O Ministério Público do Trabalho não se manifestou, por não apresentar nenhuma das hipóteses do art. 103 do Regimento Interno deste Tribunal.
2. Fundamentação
Conhecimento
Conheço do recurso ordinário, porque em ordem.
RECURSO ORDINÁRIO DA RECLAMANTE (ID 3009541 - fls. 5867/5894)
DO DANO MORAL. DANO MATERIAL. DANO ESTÉTICO. DOENÇA OCUPACIONAL. DISPENSA DISCRIMINATÓRIA
A recorrente pugna pela reforma da r.
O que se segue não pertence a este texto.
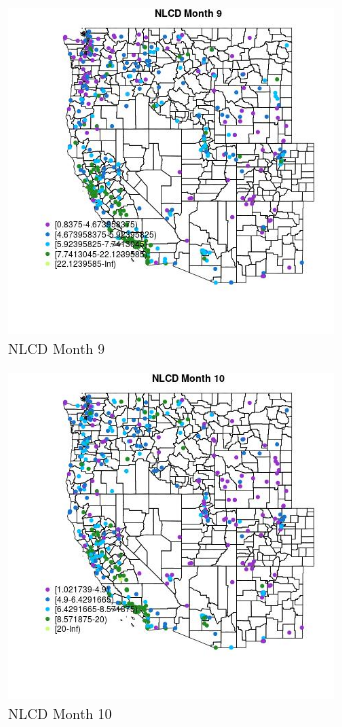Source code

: \begin{figure} 
\centering  
\includegraphics[width=0.77\textwidth]{Code_Outputs/ML_input_report_ML_input_PM25_Step5_part_d_de_duplicated_aves_ML_input_MapObsMo9NLCD.jpg} 
\caption{\label{fig:ML_input_report_ML_input_PM25_Step5_part_d_de_duplicated_aves_ML_inputMapObsMo9NLCD}NLCD Month 9} 
\end{figure} 
 

\begin{figure} 
\centering  
\includegraphics[width=0.77\textwidth]{Code_Outputs/ML_input_report_ML_input_PM25_Step5_part_d_de_duplicated_aves_ML_input_MapObsMo10NLCD.jpg} 
\caption{\label{fig:ML_input_report_ML_input_PM25_Step5_part_d_de_duplicated_aves_ML_inputMapObsMo10NLCD}NLCD Month 10} 
\end{figure} 
 

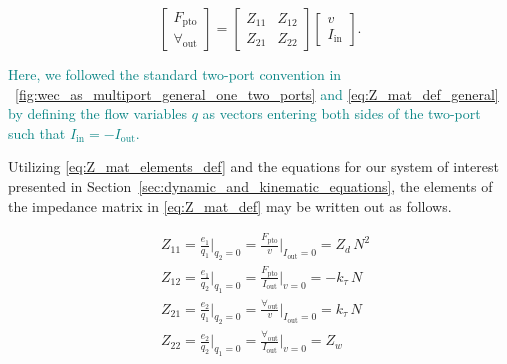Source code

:\documentclass[lettersize,journal]{IEEEtran}
\newcommand{\ak}[1]{\textcolor{teal}{#1}}
\begin{document}
\begin{equation}
        \label{eq:Z_mat_def}
        \begin{bmatrix} 
                F_{\textrm{pto}} \\
                \forall_{\textrm{out}} 
        \end{bmatrix} 
        = 
        \begin{bmatrix} 
                Z_{11} & Z_{12} \\ 
                Z_{21} & Z_{22} 
        \end{bmatrix} 
        \begin{bmatrix} 
                v \\
                I_{\textrm{in}} 
        \end{bmatrix} .
\end{equation}

\ak{Here, we followed the standard two-port convention in \figurename~\ref{fig:wec_as_multiport_general_one_two_ports} and \eqref{eq:Z_mat_def_general} by defining the flow variables $q$ as vectors entering both sides of the two-port such that $I_{\textrm{in}} = -I_{\textrm{out}}$.}

\noindent{} Utilizing \eqref{eq:Z_mat_elements_def} and the equations for our system of interest presented in Section~\ref{sec:dynamic_and_kinematic_equations}, the elements of the impedance matrix in \eqref{eq:Z_mat_def} may be written out as follows.

\begin{subequations}
        \begin{align}
                &Z_{11} = \frac{e_1}{q_1} \bigg \vert_{q_2=0} 
                = \frac{F_{\textrm{pto}}}{v} \bigg \vert_{I_{\textrm{out}}=0} = Z_d \, N^2 \\[0.5em]
                &Z_{12} = \frac{e_1}{q_2} \bigg \vert_{q_1=0} 
                = \frac{F_{\textrm{pto}}}{I_{\textrm{out}}} \bigg \vert_{v=0} = -k_\tau \, N \\[0.5em]
                &Z_{21} = \frac{e_2}{q_1} \bigg \vert_{q_2=0} 
                = \frac{\forall_{\textrm{out}}}{v} \bigg \vert_{I_{\textrm{out}}=0} = k_\tau \, N \\[0.5em]
                &Z_{22} = \frac{e_2}{q_2} \bigg \vert_{q_1=0} 
                = \frac{\forall_{\textrm{out}}}{I_{\textrm{out}}} \bigg \vert_{v=0} = Z_w 
        \end{align}
\end{subequations}
\end{document}
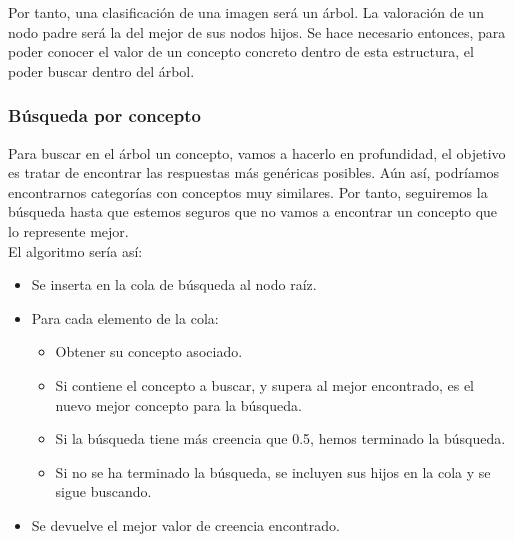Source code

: Por tanto, una clasificación de una imagen será un árbol. La valoración de un nodo padre será la del mejor de sus nodos hijos. Se hace necesario entonces, para poder conocer el valor de un concepto concreto dentro de esta estructura, el poder buscar dentro del árbol.

\subsubsection{Búsqueda por concepto}

Para buscar en el árbol un concepto, vamos a hacerlo en profundidad, el objetivo es tratar de encontrar las respuestas más genéricas posibles. Aún así, podríamos encontrarnos categorías con conceptos muy similares. Por tanto, seguiremos la búsqueda hasta que estemos seguros que no vamos a encontrar un concepto que lo represente mejor.\\

El algoritmo sería así:
\begin{itemize}
\item Se inserta en la cola de búsqueda al nodo raíz.
\item Para cada elemento de la cola:
\begin{itemize}
\item Obtener su concepto asociado.
\item Si contiene el concepto a buscar, y supera al mejor encontrado, es el nuevo mejor concepto para la búsqueda.
\item Si la búsqueda tiene más creencia que 0.5, hemos terminado la búsqueda.
\item Si no se ha terminado la búsqueda, se incluyen sus hijos en la cola y se sigue buscando.
\end{itemize}
\item Se devuelve el mejor valor de creencia encontrado.
\end{itemize}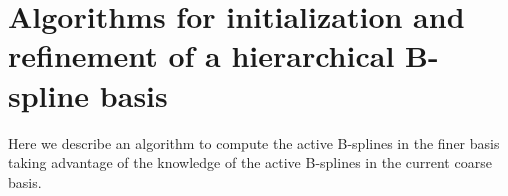\documentclass[a4paper]{siamltex1213}
\newcommand\NN{\mathbb N}
\newcommand\BB{\mathcal B}
\newcommand\HH{\mathcal H}
\begin{document}

\section{Algorithms for initialization and refinement of a hierarchical B-spline basis}


Here we describe an algorithm to compute the active B-splines in the finer basis taking advantage of the knowledge of the active B-splines in the current coarse basis.
\end{document}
Sentença sob o argumento de que a decisão está dissociada da realidade fática e das provas colhidas através de documentos e depoimentos das partes ouvidas em audiência.
Prossegue alegando que "em decorrência do infortúnio provocado a Reclamante que, sofre imenso abalo pela perda parcial da capacidade laborativa em razão do acometimento da doença ocupacional equiparada a acidente de trabalho sofrido na reclamada, e, atualmente se encontra parcialmente inválida para o trabalho, não podendo exercer mais atividade dantes, ou qualquer outro que dependo de esforço físico, ou exercício repetitivo com as mãos, fato este demonstrado nos autos, valores estes que a empresa reclamada deverá ser condenada, haja vista, os fundamentos de fato e de direito que justificam a interposição deste apelo."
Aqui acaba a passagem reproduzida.